When it comes to mainstream consumers Volt has all but slipped off the radar screen, only about 3% of new car buyers likely to consider the Chevrolet Volt, the analyst added.

The big problem is the plug-in’s price, CNW data indicate. When first introduced, the Volt carried a $41,000 sticker, though it qualified for a $7,500 federal tax credit. For 2012, the Chevy will drop to $39,995, a $1,005 cut, though it is still thousands more than the Leaf – and nearly double the price of a base Chevrolet Cruze compact, which shares the same underpinnings as Volt.

…..GM’s commitment to electric propulsion is, if anything, being charged up. As TheDetroitBureau.com reported last week, the maker has inked a deal with battery supplier A123 that will be used for a range of new battery-electric vehicles that will begin to reach market in 2014.

Don’t forget that much of the electric and hybrid car business is in the US are subsidized by the US Govt.In 2010, one fourth of GM and Ford’s hybrids were purchased by the federal government.  Nissan got a $1.4 billion dollar loan from the feds to develop their electric car, the Leaf.  Several thousands of dollars in tax credits per car have to be shelled out to make these models attractive for sale.
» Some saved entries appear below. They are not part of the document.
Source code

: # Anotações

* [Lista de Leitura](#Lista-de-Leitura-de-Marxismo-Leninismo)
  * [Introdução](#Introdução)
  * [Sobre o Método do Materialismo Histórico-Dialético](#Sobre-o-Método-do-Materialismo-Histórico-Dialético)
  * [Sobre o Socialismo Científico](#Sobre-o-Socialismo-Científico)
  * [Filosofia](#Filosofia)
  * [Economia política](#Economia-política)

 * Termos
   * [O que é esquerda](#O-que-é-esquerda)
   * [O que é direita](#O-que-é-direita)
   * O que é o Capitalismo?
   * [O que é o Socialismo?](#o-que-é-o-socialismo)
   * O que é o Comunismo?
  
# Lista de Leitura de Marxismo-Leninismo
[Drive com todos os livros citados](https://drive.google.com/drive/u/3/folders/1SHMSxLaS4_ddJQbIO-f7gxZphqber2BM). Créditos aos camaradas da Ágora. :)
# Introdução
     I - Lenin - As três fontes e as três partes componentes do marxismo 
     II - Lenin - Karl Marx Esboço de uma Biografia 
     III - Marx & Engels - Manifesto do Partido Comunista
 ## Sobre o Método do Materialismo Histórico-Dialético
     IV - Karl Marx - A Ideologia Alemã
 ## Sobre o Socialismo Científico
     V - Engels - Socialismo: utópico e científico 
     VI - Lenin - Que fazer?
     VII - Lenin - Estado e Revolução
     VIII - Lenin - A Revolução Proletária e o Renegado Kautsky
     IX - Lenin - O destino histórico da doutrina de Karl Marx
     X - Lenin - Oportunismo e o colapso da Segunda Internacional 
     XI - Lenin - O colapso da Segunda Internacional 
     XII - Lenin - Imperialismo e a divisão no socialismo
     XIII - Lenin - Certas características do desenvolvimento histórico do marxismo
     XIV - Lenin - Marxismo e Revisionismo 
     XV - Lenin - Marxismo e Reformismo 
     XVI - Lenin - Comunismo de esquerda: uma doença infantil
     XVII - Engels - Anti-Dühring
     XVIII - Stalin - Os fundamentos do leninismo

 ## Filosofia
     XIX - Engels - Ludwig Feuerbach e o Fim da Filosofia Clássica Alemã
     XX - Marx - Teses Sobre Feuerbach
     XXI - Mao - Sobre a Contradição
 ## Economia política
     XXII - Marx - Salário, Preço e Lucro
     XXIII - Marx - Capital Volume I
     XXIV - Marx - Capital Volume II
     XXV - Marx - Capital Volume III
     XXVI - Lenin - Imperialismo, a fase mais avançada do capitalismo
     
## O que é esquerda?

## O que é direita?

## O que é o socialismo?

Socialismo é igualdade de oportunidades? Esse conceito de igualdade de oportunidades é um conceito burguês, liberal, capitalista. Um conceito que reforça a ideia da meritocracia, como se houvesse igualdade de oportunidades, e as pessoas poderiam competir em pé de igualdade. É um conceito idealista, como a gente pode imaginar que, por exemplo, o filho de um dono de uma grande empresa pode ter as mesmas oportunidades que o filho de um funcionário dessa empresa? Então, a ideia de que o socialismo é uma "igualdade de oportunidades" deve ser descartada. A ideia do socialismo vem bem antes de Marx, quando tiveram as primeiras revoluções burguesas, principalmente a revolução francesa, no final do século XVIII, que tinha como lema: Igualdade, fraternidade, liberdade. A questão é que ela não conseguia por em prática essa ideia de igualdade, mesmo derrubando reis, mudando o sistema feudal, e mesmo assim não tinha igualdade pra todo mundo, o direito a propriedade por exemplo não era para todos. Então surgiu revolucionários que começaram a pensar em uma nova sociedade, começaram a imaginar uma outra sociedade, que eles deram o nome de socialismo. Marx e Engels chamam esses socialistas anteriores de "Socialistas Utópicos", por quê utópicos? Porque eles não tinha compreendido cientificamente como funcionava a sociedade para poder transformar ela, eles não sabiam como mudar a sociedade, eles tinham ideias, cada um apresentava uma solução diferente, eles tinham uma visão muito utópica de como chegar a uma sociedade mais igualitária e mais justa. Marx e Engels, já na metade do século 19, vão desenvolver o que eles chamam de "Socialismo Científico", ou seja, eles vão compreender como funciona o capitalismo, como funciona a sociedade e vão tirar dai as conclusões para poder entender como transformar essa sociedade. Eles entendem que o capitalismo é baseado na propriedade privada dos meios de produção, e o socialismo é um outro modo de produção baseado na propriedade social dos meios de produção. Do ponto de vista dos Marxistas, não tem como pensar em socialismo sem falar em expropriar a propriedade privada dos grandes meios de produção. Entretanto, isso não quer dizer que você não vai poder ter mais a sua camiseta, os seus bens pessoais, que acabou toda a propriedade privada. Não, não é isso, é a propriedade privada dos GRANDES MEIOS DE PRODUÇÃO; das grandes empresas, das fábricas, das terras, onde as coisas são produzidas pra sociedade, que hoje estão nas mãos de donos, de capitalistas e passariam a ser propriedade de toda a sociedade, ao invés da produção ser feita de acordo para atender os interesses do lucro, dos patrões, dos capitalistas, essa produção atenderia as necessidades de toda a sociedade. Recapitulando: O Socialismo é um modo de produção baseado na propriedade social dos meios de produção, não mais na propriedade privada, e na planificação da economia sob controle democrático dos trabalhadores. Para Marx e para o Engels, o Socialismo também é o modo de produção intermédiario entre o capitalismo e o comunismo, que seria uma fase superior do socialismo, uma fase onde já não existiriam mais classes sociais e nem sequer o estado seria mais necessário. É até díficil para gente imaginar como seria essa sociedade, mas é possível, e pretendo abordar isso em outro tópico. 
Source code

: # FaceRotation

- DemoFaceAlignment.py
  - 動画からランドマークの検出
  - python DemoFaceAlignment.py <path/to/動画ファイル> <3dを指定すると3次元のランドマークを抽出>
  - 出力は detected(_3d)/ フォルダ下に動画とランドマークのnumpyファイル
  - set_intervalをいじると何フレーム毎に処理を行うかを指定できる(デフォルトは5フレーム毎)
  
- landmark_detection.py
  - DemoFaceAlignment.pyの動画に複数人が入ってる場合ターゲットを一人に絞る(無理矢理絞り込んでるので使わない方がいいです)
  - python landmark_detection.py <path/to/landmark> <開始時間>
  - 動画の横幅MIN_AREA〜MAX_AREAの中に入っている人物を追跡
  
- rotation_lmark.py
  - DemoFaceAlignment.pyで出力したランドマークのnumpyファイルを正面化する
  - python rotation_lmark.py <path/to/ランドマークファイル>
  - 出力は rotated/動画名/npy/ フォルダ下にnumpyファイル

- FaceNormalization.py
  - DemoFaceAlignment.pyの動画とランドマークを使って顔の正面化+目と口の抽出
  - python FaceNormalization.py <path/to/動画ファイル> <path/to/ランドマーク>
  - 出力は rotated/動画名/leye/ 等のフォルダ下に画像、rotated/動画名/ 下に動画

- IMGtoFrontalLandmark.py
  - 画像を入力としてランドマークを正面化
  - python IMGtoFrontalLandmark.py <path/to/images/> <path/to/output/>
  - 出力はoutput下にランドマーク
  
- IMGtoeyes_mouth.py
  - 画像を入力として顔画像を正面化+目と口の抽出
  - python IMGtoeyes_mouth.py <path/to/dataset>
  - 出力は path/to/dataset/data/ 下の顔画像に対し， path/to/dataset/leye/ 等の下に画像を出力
Electric cars are turning out to be a typical example of what happens when the government picks winners in the marketplace rather than let the market pick the winners. We now have government inefficiently using tax dollars to create a limited and declining market. There is a reduced incentive to improve battery technology to increase the cars range and price, as long as the government subsidizes the market.  The government will have to continue to subsidize the hybrid, hybrid electric, and electric car marketplace for the foreseeable future or else it will collapse from the reduced demand. That’s if it doesn’t collapse anyway.